# Goal of the exercise:
Show every line below where "engagements" appears.

Provided records: Begin

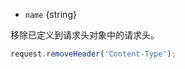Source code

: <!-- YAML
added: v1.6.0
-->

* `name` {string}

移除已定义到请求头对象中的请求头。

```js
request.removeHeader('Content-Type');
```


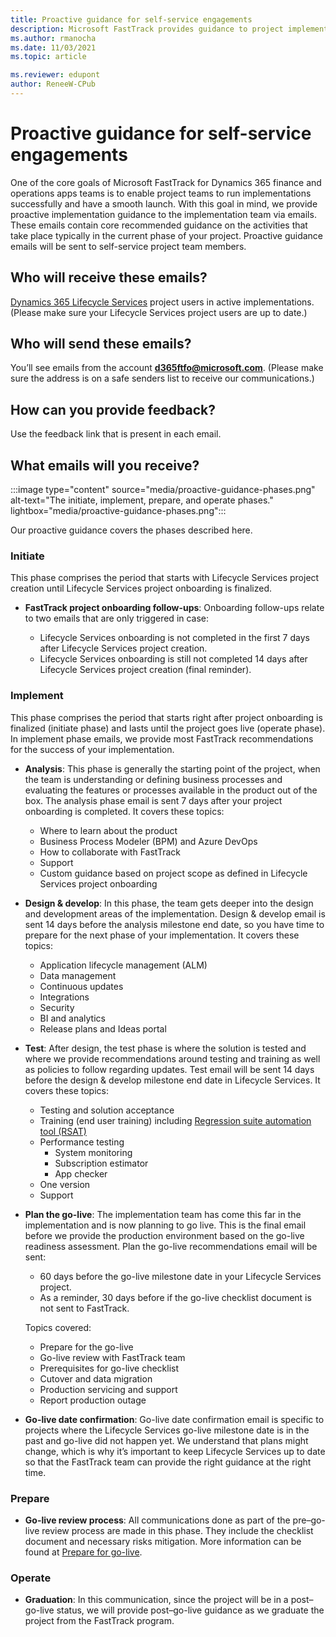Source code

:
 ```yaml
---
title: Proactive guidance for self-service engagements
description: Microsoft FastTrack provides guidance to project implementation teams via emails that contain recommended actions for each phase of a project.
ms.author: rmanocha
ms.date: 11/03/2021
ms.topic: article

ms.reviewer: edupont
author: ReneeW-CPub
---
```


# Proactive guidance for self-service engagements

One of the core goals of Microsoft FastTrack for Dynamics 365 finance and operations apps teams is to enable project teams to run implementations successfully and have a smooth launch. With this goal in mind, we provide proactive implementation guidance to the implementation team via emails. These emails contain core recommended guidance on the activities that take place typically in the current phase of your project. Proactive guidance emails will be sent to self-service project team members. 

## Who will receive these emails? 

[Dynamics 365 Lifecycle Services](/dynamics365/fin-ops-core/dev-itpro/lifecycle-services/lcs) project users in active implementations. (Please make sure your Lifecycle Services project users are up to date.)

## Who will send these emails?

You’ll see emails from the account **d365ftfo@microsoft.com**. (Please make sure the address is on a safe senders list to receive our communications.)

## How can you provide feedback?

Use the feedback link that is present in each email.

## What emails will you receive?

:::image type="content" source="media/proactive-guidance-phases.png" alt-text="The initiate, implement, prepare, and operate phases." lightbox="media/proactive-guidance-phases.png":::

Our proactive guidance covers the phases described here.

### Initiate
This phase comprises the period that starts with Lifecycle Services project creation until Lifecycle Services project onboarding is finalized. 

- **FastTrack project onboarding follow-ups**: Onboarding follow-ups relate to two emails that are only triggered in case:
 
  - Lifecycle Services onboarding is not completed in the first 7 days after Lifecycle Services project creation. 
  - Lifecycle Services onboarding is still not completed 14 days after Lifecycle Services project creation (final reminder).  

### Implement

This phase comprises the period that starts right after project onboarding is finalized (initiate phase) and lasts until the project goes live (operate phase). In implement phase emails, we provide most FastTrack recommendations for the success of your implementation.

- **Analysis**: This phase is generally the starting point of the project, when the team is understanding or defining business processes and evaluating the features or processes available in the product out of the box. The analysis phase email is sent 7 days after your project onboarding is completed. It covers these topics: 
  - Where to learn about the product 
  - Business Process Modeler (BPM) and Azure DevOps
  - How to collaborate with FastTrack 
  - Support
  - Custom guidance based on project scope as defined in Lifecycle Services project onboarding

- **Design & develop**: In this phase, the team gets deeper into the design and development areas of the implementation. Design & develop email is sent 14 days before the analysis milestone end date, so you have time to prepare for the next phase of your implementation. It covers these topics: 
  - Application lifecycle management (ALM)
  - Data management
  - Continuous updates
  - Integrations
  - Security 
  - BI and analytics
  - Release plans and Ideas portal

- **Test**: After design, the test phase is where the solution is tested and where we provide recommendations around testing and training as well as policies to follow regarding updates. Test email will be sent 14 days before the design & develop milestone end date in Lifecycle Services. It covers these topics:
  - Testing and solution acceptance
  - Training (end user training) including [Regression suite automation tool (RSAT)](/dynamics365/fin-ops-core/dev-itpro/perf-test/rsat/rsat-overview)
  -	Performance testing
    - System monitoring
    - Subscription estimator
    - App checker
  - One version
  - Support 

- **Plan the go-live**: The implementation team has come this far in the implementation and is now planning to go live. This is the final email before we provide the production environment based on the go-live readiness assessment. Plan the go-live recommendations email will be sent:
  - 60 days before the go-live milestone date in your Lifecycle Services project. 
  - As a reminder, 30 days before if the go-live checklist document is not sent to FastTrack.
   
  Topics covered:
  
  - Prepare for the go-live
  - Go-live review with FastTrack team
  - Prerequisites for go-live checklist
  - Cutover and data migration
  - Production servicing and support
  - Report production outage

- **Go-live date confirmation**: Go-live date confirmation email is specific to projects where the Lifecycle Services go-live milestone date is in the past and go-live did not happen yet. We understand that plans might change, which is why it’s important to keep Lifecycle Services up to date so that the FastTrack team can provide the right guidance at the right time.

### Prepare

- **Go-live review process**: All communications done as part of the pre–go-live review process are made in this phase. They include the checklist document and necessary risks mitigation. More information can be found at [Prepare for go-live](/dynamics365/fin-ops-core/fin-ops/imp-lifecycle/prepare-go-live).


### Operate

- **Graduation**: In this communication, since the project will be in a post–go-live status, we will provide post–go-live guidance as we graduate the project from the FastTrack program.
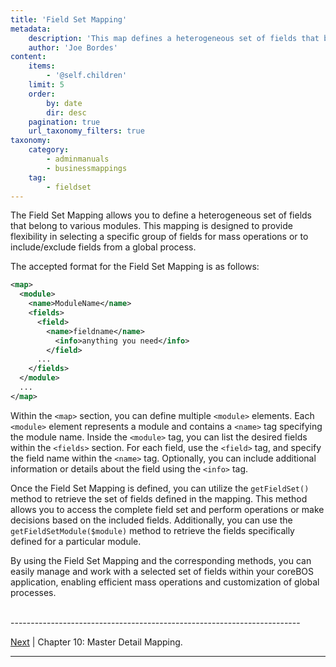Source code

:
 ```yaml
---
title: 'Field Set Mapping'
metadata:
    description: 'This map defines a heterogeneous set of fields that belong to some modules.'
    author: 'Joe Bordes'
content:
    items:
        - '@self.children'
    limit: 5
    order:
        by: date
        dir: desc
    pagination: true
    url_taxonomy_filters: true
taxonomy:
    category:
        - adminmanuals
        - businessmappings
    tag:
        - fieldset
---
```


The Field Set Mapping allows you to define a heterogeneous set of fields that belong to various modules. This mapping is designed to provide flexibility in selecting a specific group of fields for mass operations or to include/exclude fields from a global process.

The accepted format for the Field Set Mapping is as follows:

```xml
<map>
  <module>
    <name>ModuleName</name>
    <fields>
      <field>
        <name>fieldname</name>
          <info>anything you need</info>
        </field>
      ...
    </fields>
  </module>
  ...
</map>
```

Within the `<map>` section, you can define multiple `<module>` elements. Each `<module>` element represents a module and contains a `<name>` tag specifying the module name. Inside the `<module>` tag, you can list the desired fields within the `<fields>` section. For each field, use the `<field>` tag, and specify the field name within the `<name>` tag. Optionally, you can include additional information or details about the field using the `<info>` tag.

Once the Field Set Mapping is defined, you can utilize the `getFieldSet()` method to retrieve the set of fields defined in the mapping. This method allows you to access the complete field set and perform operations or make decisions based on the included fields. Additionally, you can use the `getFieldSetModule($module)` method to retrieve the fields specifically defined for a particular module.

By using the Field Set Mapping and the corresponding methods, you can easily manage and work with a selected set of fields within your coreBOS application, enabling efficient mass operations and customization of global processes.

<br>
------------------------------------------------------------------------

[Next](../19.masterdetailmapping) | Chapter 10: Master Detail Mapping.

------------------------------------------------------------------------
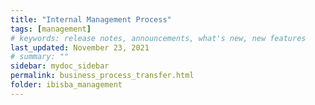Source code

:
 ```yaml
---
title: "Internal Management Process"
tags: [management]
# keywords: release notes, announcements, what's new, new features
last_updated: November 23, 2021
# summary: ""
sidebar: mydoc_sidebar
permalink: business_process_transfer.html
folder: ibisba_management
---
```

Provided records: End

# Exercise answer:
title: Proactive guidance for self-service engagements
# Proactive guidance for self-service engagements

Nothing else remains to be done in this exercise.